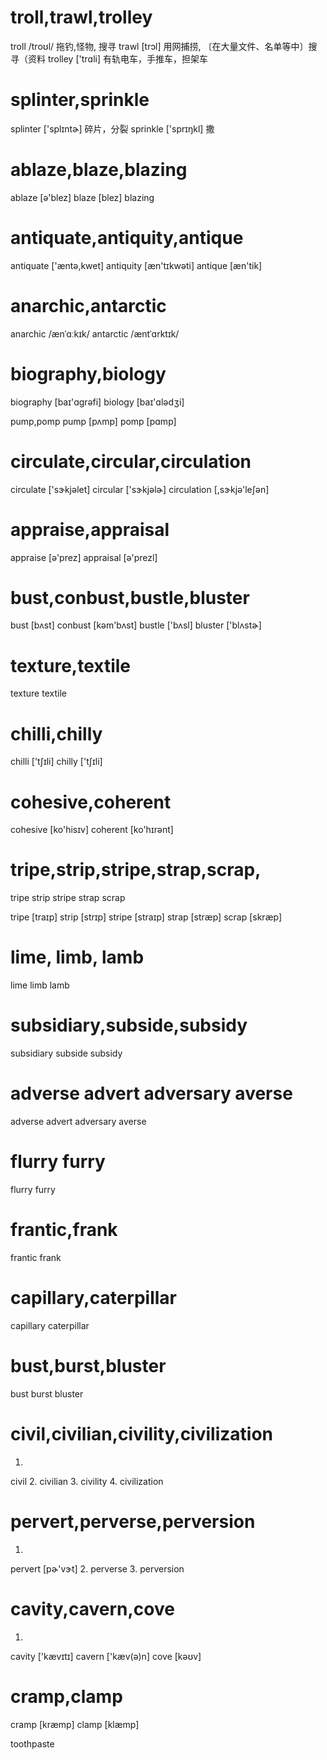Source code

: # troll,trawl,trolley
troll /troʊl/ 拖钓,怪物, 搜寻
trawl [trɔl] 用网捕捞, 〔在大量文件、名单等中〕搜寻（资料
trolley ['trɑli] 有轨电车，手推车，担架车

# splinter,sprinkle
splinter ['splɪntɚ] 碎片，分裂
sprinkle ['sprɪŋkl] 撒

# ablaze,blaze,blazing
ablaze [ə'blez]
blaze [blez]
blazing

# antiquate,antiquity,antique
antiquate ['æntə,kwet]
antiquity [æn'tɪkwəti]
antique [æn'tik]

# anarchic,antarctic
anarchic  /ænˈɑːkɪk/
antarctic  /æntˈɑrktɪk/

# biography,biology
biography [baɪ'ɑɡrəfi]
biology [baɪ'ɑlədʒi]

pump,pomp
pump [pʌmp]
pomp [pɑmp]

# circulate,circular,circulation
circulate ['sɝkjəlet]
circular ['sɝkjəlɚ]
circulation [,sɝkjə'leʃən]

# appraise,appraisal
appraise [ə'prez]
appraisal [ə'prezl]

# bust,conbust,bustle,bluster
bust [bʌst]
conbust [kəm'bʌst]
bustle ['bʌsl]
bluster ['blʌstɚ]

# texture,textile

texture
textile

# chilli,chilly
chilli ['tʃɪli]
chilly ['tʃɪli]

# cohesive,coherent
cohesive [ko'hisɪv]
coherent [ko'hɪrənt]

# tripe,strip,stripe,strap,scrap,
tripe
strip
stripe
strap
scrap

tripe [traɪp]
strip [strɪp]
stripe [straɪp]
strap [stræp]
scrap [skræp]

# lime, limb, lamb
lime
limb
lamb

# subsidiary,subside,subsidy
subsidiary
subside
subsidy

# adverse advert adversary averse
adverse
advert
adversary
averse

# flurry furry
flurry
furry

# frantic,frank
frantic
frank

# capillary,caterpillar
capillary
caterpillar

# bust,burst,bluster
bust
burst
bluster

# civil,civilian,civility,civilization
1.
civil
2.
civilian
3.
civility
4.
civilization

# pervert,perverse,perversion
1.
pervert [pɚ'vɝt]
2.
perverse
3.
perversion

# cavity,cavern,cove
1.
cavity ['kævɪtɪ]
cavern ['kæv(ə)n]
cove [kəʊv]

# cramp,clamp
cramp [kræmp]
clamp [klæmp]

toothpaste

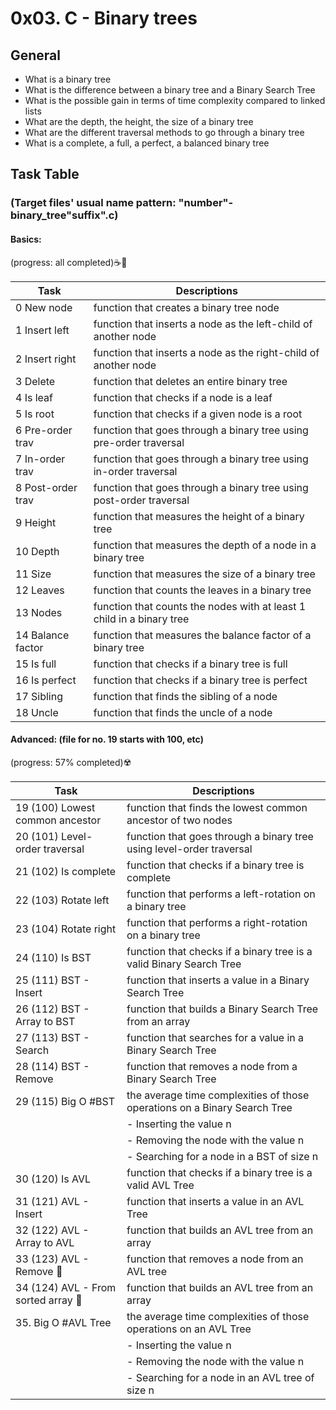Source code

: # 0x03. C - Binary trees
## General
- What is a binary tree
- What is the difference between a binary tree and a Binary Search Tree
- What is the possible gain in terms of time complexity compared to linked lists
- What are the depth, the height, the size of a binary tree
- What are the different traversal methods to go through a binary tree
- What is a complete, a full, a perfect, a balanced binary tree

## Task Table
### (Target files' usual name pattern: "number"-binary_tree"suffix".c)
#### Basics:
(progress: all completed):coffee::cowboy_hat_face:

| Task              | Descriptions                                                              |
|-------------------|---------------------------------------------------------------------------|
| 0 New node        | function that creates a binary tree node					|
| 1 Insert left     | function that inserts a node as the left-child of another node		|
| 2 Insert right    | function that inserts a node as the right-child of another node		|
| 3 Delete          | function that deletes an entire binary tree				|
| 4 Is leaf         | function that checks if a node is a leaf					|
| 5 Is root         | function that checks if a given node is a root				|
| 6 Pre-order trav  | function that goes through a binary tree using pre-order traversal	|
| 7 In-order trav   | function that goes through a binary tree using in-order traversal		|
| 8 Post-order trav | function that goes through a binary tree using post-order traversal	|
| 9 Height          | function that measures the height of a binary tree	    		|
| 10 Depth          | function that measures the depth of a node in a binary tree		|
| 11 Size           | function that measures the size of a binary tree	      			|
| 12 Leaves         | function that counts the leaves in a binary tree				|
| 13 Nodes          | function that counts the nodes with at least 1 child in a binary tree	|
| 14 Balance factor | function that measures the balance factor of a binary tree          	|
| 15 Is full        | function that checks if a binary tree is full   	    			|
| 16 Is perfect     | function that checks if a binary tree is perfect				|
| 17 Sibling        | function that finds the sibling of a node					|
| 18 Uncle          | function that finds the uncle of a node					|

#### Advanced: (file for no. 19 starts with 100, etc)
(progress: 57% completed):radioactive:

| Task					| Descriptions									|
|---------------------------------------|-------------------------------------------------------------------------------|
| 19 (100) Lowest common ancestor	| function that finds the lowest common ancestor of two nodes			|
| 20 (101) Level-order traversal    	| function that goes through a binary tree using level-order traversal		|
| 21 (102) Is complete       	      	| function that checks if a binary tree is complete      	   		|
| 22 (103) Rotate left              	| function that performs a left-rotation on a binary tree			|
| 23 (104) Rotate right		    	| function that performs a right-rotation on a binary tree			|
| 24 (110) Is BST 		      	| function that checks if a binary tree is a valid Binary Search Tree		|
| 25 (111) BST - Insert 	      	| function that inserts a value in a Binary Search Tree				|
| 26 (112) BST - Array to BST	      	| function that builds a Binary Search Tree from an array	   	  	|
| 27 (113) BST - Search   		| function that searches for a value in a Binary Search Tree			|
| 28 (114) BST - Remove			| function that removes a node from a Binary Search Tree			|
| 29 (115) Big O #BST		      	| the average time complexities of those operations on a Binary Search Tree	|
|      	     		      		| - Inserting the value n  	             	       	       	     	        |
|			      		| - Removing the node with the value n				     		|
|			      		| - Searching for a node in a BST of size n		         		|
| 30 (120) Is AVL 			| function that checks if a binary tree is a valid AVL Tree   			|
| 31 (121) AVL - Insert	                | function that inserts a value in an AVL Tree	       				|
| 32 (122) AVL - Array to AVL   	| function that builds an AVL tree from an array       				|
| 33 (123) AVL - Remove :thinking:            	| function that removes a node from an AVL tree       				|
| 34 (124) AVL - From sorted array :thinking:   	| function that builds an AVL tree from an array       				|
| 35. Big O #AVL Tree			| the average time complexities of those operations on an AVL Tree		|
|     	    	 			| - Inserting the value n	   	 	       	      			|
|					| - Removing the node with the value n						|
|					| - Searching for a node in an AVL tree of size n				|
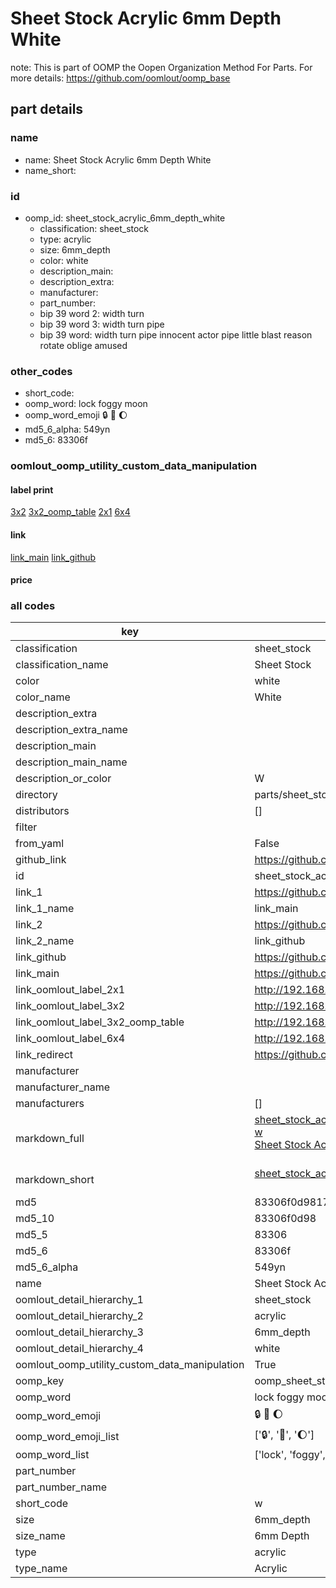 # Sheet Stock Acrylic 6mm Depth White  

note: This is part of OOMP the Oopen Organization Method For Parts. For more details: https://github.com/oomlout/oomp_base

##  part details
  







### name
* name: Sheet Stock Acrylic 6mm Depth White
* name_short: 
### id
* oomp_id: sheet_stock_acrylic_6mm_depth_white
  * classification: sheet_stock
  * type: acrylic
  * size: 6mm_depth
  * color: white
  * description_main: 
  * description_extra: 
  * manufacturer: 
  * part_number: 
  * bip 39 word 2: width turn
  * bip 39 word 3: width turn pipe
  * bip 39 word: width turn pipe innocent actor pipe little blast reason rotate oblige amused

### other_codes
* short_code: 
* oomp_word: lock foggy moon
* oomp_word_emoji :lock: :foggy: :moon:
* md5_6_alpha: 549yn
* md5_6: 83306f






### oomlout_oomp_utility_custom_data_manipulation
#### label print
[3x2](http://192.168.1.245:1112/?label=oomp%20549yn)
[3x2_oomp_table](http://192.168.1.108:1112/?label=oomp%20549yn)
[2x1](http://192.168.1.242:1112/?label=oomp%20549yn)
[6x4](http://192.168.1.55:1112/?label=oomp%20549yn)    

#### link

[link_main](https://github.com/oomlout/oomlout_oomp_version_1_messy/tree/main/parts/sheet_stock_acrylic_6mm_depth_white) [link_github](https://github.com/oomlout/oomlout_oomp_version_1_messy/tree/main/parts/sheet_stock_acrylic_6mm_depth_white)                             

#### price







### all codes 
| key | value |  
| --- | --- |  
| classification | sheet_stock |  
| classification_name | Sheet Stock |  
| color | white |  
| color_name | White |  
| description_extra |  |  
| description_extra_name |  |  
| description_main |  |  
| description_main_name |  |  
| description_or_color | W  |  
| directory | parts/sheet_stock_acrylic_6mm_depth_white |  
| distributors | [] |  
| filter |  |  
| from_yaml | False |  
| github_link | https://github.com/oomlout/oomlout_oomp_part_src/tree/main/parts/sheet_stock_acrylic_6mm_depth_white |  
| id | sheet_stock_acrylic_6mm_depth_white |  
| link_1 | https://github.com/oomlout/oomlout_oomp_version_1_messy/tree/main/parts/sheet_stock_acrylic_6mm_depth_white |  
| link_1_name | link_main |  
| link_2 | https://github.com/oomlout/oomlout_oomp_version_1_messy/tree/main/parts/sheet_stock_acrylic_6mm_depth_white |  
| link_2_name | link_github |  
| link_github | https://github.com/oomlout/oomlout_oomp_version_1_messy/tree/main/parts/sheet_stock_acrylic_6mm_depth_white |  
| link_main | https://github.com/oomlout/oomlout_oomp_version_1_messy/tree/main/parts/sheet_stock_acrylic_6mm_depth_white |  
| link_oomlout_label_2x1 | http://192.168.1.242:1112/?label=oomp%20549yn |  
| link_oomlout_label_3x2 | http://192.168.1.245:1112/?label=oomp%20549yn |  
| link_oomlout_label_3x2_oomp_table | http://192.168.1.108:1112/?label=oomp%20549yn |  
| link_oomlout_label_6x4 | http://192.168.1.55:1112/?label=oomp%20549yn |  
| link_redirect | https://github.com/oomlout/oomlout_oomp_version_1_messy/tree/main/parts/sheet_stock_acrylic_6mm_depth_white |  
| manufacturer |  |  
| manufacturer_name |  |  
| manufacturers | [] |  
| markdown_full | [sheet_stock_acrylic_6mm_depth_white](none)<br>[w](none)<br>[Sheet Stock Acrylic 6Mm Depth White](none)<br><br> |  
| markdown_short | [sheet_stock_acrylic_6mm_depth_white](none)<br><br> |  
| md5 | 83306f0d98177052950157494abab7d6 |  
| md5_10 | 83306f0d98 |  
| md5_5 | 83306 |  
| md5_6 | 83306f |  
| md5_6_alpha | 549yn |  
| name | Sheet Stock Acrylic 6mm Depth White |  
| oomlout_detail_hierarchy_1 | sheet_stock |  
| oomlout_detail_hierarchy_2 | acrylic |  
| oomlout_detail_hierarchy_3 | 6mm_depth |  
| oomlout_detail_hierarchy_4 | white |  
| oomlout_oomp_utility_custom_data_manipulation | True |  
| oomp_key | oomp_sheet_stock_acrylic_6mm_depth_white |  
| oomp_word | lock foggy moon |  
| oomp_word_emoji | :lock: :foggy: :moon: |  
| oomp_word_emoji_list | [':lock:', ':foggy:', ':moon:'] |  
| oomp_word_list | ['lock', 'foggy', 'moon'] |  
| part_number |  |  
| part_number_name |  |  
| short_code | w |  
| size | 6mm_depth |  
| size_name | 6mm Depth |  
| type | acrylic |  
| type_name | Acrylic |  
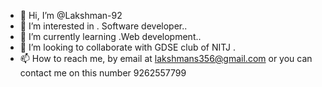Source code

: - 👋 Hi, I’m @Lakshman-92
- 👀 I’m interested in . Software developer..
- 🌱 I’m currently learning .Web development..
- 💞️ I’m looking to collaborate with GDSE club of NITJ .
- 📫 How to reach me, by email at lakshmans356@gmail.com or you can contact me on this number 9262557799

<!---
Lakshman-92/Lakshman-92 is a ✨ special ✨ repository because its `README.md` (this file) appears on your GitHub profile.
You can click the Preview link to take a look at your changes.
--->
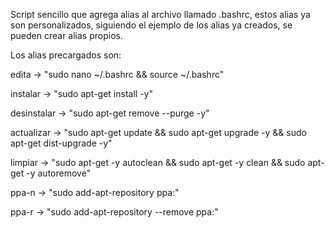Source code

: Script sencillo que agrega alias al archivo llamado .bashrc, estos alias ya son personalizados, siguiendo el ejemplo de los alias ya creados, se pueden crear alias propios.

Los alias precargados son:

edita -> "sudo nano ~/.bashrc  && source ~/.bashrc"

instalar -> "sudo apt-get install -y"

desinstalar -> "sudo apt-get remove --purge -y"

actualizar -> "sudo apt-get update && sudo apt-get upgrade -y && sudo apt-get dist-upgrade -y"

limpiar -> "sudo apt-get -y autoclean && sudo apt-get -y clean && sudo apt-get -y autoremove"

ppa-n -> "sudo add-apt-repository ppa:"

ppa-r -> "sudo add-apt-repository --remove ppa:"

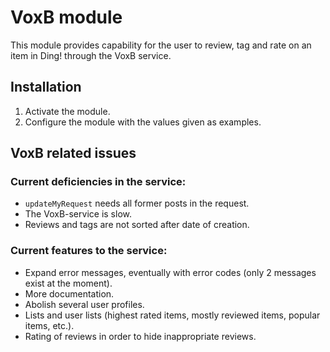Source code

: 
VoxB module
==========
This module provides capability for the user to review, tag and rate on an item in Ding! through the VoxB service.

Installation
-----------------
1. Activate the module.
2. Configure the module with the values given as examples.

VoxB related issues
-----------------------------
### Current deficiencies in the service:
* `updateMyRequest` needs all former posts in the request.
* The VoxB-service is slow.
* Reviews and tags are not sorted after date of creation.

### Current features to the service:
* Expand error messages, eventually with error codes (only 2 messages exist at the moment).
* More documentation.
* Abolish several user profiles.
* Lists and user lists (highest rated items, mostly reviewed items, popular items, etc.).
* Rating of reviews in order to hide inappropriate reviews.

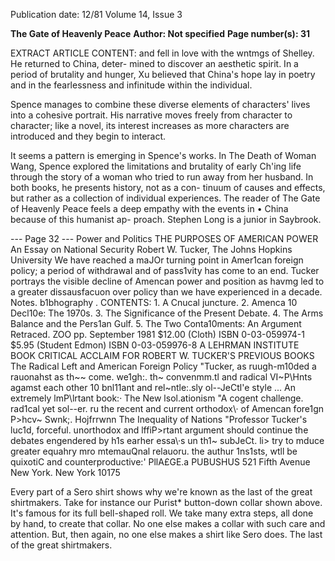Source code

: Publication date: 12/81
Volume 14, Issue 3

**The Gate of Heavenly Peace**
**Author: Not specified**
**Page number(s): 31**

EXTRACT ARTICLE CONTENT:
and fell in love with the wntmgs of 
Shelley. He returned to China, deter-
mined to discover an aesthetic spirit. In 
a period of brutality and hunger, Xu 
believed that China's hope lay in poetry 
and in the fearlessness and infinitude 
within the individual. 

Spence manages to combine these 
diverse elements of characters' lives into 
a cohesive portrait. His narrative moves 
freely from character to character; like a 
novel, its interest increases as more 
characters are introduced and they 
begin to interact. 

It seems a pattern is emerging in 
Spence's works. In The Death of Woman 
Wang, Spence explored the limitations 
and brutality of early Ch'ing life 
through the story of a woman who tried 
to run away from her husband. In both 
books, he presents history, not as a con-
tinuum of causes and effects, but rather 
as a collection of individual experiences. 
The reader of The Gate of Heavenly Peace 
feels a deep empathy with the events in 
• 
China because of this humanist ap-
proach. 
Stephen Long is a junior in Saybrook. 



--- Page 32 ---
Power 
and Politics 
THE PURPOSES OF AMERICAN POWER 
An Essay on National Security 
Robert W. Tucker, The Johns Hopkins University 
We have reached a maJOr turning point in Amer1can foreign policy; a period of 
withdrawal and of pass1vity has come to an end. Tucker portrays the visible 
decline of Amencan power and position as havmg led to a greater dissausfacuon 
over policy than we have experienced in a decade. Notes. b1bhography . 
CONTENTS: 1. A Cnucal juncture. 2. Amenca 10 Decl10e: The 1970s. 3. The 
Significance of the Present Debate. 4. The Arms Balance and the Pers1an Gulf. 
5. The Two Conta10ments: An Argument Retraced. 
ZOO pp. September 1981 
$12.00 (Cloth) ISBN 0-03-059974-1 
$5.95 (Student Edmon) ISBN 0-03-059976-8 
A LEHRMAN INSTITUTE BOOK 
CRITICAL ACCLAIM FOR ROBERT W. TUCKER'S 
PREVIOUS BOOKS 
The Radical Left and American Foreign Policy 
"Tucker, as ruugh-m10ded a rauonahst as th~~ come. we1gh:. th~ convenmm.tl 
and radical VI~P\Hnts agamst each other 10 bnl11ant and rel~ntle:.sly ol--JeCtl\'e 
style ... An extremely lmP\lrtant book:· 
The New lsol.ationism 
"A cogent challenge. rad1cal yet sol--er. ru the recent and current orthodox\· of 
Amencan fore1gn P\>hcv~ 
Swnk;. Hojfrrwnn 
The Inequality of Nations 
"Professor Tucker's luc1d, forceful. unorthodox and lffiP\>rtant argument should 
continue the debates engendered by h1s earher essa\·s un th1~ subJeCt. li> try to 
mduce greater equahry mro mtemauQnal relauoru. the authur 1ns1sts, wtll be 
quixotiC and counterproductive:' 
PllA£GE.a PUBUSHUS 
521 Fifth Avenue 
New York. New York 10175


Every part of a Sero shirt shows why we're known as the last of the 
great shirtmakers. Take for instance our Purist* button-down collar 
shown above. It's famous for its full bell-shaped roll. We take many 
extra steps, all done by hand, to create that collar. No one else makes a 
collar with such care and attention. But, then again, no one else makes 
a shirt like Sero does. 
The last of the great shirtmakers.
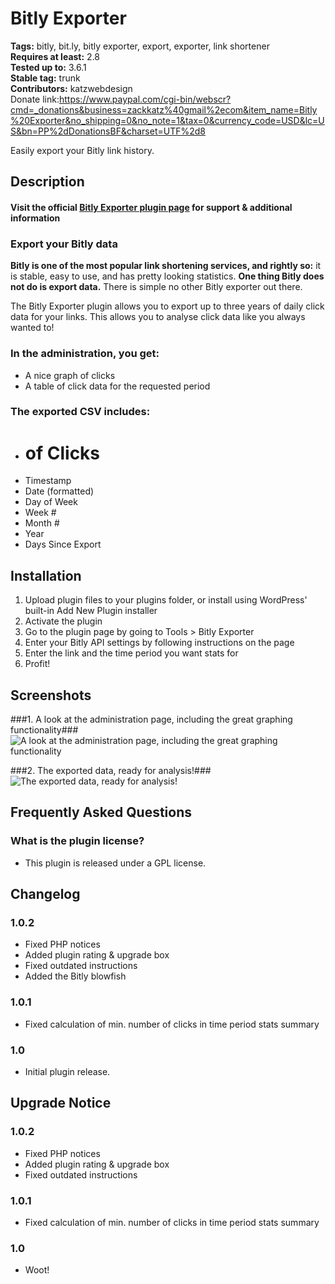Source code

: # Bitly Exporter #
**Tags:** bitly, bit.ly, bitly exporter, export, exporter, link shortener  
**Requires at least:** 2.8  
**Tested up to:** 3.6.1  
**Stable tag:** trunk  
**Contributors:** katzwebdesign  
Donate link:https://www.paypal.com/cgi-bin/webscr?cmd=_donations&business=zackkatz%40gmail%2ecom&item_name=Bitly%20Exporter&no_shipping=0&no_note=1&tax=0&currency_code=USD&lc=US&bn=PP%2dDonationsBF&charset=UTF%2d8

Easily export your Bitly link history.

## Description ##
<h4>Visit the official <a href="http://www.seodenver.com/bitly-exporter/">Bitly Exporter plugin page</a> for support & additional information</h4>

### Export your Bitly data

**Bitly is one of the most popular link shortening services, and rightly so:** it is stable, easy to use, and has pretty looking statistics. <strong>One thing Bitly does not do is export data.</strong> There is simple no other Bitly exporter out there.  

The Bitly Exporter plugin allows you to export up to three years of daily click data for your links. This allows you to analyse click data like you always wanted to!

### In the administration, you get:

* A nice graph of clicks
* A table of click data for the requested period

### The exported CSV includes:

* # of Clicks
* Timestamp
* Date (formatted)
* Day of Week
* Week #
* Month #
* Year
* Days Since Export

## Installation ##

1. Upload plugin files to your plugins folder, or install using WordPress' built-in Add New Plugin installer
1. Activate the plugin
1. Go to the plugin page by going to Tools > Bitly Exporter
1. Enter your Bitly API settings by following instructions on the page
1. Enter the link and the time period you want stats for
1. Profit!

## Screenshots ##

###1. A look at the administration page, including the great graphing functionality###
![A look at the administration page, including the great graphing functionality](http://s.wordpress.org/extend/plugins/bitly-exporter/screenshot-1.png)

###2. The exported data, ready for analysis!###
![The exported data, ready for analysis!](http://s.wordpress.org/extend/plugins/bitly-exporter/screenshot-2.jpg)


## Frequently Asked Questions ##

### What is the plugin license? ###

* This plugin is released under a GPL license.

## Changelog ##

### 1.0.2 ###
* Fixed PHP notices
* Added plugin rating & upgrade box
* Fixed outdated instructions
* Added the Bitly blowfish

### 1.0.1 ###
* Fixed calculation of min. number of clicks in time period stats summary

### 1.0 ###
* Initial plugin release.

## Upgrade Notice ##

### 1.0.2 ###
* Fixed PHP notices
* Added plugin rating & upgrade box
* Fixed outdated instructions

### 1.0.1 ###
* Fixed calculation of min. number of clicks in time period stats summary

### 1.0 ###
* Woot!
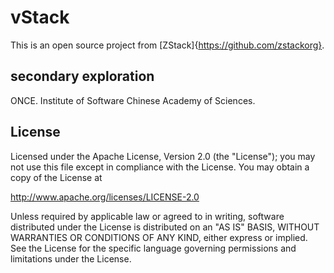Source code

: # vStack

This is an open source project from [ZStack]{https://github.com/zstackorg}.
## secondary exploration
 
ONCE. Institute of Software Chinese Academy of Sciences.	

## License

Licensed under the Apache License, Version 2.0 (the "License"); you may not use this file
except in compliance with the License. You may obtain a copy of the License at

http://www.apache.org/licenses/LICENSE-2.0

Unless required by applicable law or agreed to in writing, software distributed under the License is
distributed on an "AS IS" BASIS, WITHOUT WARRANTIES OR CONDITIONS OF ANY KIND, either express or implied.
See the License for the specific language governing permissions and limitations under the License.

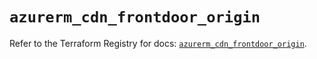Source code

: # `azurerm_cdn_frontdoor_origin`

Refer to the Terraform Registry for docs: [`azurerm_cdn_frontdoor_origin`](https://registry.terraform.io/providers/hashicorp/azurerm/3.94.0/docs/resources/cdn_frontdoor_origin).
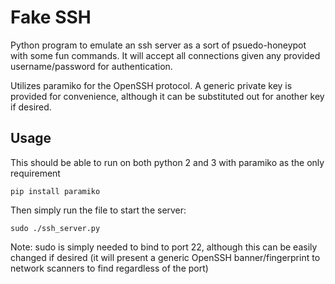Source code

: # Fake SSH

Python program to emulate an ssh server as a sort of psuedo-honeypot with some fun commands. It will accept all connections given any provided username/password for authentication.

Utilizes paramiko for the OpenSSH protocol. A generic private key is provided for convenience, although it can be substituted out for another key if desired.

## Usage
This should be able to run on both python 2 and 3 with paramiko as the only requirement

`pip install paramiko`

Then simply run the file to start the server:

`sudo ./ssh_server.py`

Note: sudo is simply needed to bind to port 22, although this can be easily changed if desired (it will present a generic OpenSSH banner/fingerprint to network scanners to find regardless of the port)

TASK STATEMENT
Look above for the line with "antiquate ['æntə,kwet]" and the line with "appraise [ə'prez]", and reproduce exactly those two lines plus every line between, nothing more.

PROBLEM SOLUTION
antiquate ['æntə,kwet]
antiquity [æn'tɪkwəti]
antique [æn'tik]

# anarchic,antarctic
anarchic  /ænˈɑːkɪk/
antarctic  /æntˈɑrktɪk/

# biography,biology
biography [baɪ'ɑɡrəfi]
biology [baɪ'ɑlədʒi]

pump,pomp
pump [pʌmp]
pomp [pɑmp]

# circulate,circular,circulation
circulate ['sɝkjəlet]
circular ['sɝkjəlɚ]
circulation [,sɝkjə'leʃən]

# appraise,appraisal
appraise [ə'prez]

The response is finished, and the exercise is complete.